Recent studies, from even as far back as 2012, show that the global data economy is growing exponentially, much faster than previously anticipated. The information that internet users output in their day to day use of the web has rapidly built an industry which is manufacturing and marketing a new commodity-like asset: data. An asset one that will soon be worth more than even the most highly valued commodities.
However, this multibillion-dollar data industry, which is sold by data brokers, and is presently built upon a flawed foundation; one which not only permits but benefits data brokers to exploit consumers and businesses alike. Today, these brokers essentially steal data that is produced by an individual and then pass it onto companies who pay top dollar for what is often meaningless information.
A few innovative companies are already trying to disrupt this system. Steemit, the first major social media platform built on the blockchain, was founded in 2016 to empower consumers to more fully control and benefit from their social data.
Last year, Steemit partnered with Datawallet, an app with tens of thousands of signups already available on iOS and Android and outlined in a video here, to make further inroads in the battle against the data brokers.
Handing back revenues
While it seems counterintuitive for profit-seeking companies to hand back power (and revenues) to the people, there is a growing wave of businesses looking to provide next generation, consumer-friendly solutions to increasingly informed internet users.
Although they are the largest, Steemit is not the only player making waves to disrupt existing data-mining monopolies. For example, Singapore-based Indorse has been developing a user-centric and decentralized competitor to LinkedIn.

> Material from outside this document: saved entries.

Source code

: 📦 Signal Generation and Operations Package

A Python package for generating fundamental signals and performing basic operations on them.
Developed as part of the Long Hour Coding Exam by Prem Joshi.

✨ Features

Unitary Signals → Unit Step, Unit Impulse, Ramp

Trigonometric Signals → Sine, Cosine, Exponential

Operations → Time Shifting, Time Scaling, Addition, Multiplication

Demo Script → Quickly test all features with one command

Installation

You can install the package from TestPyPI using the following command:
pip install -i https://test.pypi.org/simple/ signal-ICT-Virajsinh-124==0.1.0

The revolutionary concept behind the idea of controlling one’s own data is that there exists a genuine potential to be paid for the same information users already submit while using the internet. As these brokers have long known: this data which is of great value commercially.

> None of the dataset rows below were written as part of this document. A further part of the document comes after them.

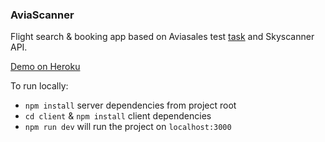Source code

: ### AviaScanner

Flight search & booking app based on Aviasales test [task](https://github.com/KosyanMedia/test-tasks/tree/master/aviasales) and Skyscanner API.

[Demo on Heroku](https://avia-scanner.herokuapp.com/)

To run locally:

- `npm install` server dependencies from project root
- `cd client` & `npm install` client dependencies
- `npm run dev` will run the project on `localhost:3000`
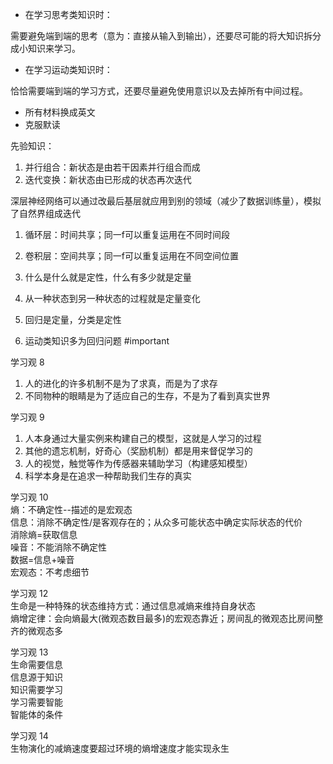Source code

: - 在学习思考类知识时：

需要避免端到端的思考（意为：直接从输入到输出），还要尽可能的将大知识拆分成小知识来学习。

- 在学习运动类知识时：

恰恰需要端到端的学习方式，还要尽量避免使用意识以及去掉所有中间过程。

- 所有材料换成英文
- 克服默读
 
先验知识：

1. 并行组合：新状态是由若干因素并行组合而成
2. 迭代变换：新状态由已形成的状态再次迭代
 
深层神经网络可以通过改最后基层就应用到别的领域（减少了数据训练量），模拟了自然界组成迭代
 
1. 循环层：时间共享；同一f可以重复运用在不同时间段
2. 卷积层：空间共享；同一f可以重复运用在不同空间位置
 
1. 什么是什么就是定性，什么有多少就是定量
2. 从一种状态到另一种状态的过程就是定量变化
3. 回归是定量，分类是定性
4. 运动类知识多为回归问题 #important
 
学习观 8

1. 人的进化的许多机制不是为了求真，而是为了求存
2. 不同物种的眼睛是为了适应自己的生存，不是为了看到真实世界
 
学习观 9

1. 人本身通过大量实例来构建自己的模型，这就是人学习的过程
2. 其他的遗忘机制，好奇心（奖励机制）都是用来督促学习的
3. 人的视觉，触觉等作为传感器来辅助学习（构建感知模型）
4. 科学本身是在追求一种帮助我们生存的真实
 
学习观 10  
熵：不确定性--描述的是宏观态  
信息：消除不确定性/是客观存在的；从众多可能状态中确定实际状态的代价  
消除熵=获取信息  
噪音：不能消除不确定性  
数据=信息+噪音  
宏观态：不考虑细节
 
学习观 12  
生命是一种特殊的状态维持方式：通过信息减熵来维持自身状态  
熵增定律：会向熵最大(微观态数目最多)的宏观态靠近；房间乱的微观态比房间整齐的微观态多
 
学习观 13  
生命需要信息  
信息源于知识  
知识需要学习  
学习需要智能  
智能体的条件
 
学习观 14  
生物演化的减熵速度要超过环境的熵增速度才能实现永生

Blockchain is the technology powering the next generation of disruptive data businesses. Architected and engineered correctly, an immutable blockchain powered by smart contracts can guarantee the veracity and relevance of data, provide an audit trail where required, and deliver a payment channel to those ultimately responsible for value creation.
Serafin Lion Engel, Datawallet CEO said:
“With the recent re-launch of Datawallet as a blockchain-based app, we are further aligning ourselves with what’s more beneficial to consumers — transparency, trust, and the return of data ownership to consumers. Steemit has been a pioneering platform in the industry, built for the important and common mission to decentralize social media and fairly incentivize users for their engagement. As a result, they are a natural fit to partner with Datawallet.”
Changing the norm
Blockchain has long been evangelized as a technology that will transform many industries. After all, just because there is a tradition of operating a business, a society, or any system one way does not mean that method is best.
Technology as broadly applicable as blockchain can be the catalyst the disrupt entities perhaps as large as Facebook. Centralized platforms have currently attained a monopoly over the burgeoning data market, and are profiting massively from exploitative practices.
But if companies like Steemit and Datawallet have their way, the advent of blockchain and its advancement in mainstream attention may signal a remarkable shift to a new paradigm, a world where cryptocurrency levels the playing field and delivers user-friendly and controlled data-sharing solutions that are equitable and just.